En el vuelo de regreso, delante de nosotros, justo en la puerta de embarque para Madrid, había una familia numerosa. El padre, la madre y unos tres niños, o así. En el pasillo para embarcar pedían a los pasajeros varias veces el billete y el pasaporte o el carnet de identidad. Primero, una chica. Dos metros más adelante, un hombre muy alto, negro y uniformado, y una mujer morena que, tras pasarle su colega los tickets cortados, realizaba las pertinentes comprobaciones en el ordenador.
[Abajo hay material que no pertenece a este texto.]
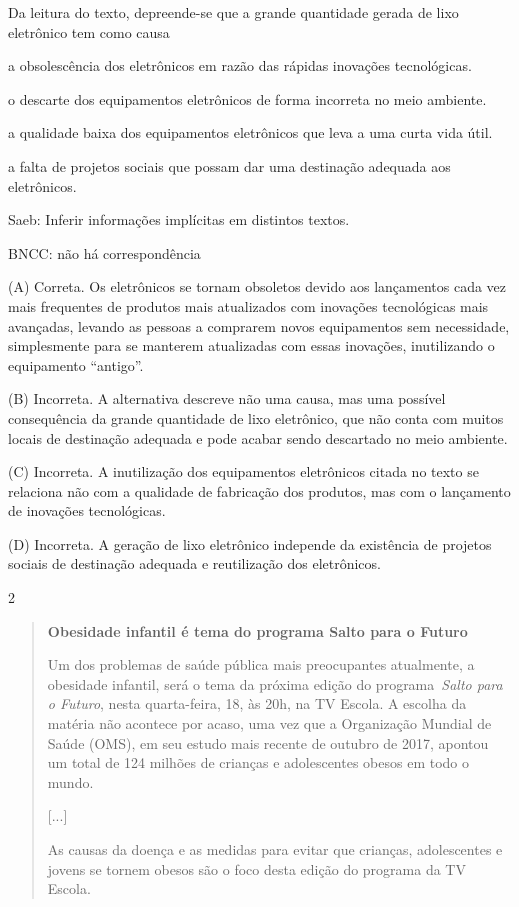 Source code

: 
Da leitura do texto, depreende-se que a grande quantidade gerada de lixo
eletrônico tem como causa

\begin{escolha}
\item a obsolescência dos eletrônicos em razão das rápidas inovações
tecnológicas.

\item o descarte dos equipamentos eletrônicos de forma incorreta no meio
ambiente.

\item a qualidade baixa dos equipamentos eletrônicos que leva a uma curta
vida útil.

\item a falta de projetos sociais que possam dar uma destinação adequada
aos eletrônicos.
\end{escolha}

Saeb: Inferir informações implícitas em distintos textos.

BNCC: não há correspondência

(A) Correta. Os eletrônicos se tornam obsoletos devido aos lançamentos
cada vez mais frequentes de produtos mais atualizados com inovações
tecnológicas mais avançadas, levando as pessoas a comprarem novos
equipamentos sem necessidade, simplesmente para se manterem atualizadas
com essas inovações, inutilizando o equipamento ``antigo''.

(B) Incorreta. A alternativa descreve não uma causa, mas uma possível
consequência da grande quantidade de lixo eletrônico, que não conta com
muitos locais de destinação adequada e pode acabar sendo descartado no
meio ambiente.

(C) Incorreta. A inutilização dos equipamentos eletrônicos citada no
texto se relaciona não com a qualidade de fabricação dos produtos, mas
com o lançamento de inovações tecnológicas.

(D) Incorreta. A geração de lixo eletrônico independe da existência de
projetos sociais de destinação adequada e reutilização dos eletrônicos.

\num{2}

\begin{quote}
\textbf{Obesidade infantil é tema do programa Salto para o Futuro}

Um dos problemas de saúde pública mais preocupantes atualmente, a
obesidade infantil, será o tema da próxima edição do
programa~\emph{Salto para o Futuro}, nesta quarta-feira, 18, às 20h, na
TV Escola. A escolha da matéria não acontece por acaso, uma vez que a
Organização Mundial de Saúde (OMS), em seu estudo mais recente de
outubro de 2017, apontou um total de 124 milhões de crianças e
adolescentes obesos em todo o mundo.

{[}...{]}

As causas da doença e as medidas para evitar que crianças, adolescentes
e jovens se tornem obesos são o foco desta edição do programa da TV
Escola.
\end{quote}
Cuando la familia hubo pasado y llegaba nuestro turno, la chica morena empezó a alarmarse. Volvió a repasar los resguardos, les dijo algo en francés a otros tres tipos que estaban junto a esa puerta de embarque y se fue corriendo al interior del avión. Hasta que no sacaron a la familia, que llevaba un cochecito de bebé, no pudimos entrar. Al parecer, estos pasajeros con niños debían coger el vuelo hacia Barcelona, y se habían equivocado de puerta de embarque y de avión. No sé si lo perdieron. Me parece que el vuelo a Barcelona salía un rato antes que el nuestro. Es probable que, por torpeza, se quedaran en tierra. Ignoro si solucionaron la papeleta.
Estas dos anécdotas, correspondientes a los viajes de ida y vuelta, nos empujan a hacernos unas cuantas preguntas. Primero: el despiste de la gente, capaz de confundirse de fecha y de avión. ¿Tan difícil es fijarse en los paneles y las pantallas de aviso? ¿Les cuesta tanto preguntar o, si no manejan el mismo idioma, enseñar el billete para que les aclaren dónde deben ir? Segundo: el morro de la gente, si nos ponemos de parte de la segunda azafata del primer vuelo, que creyó que la pareja se había colado. ¿Es posible confundirse de fecha? ¿Tan desesperados estaban como para intentar colarse, después del calvario de controles que hay que pasar en los aeropuertos? ¿De verdad merecía la pena? Tercero: desde que uno entra en la terminal, le piden el billete y la documentación unas cuatro o cinco veces, dependiendo de la compañía. A pesar de las continuas medidas de seguridad, ¿cómo es posible que adviertan tan tarde que un tío se ha confundido, cuando el avión va a despegar, tras el embarque?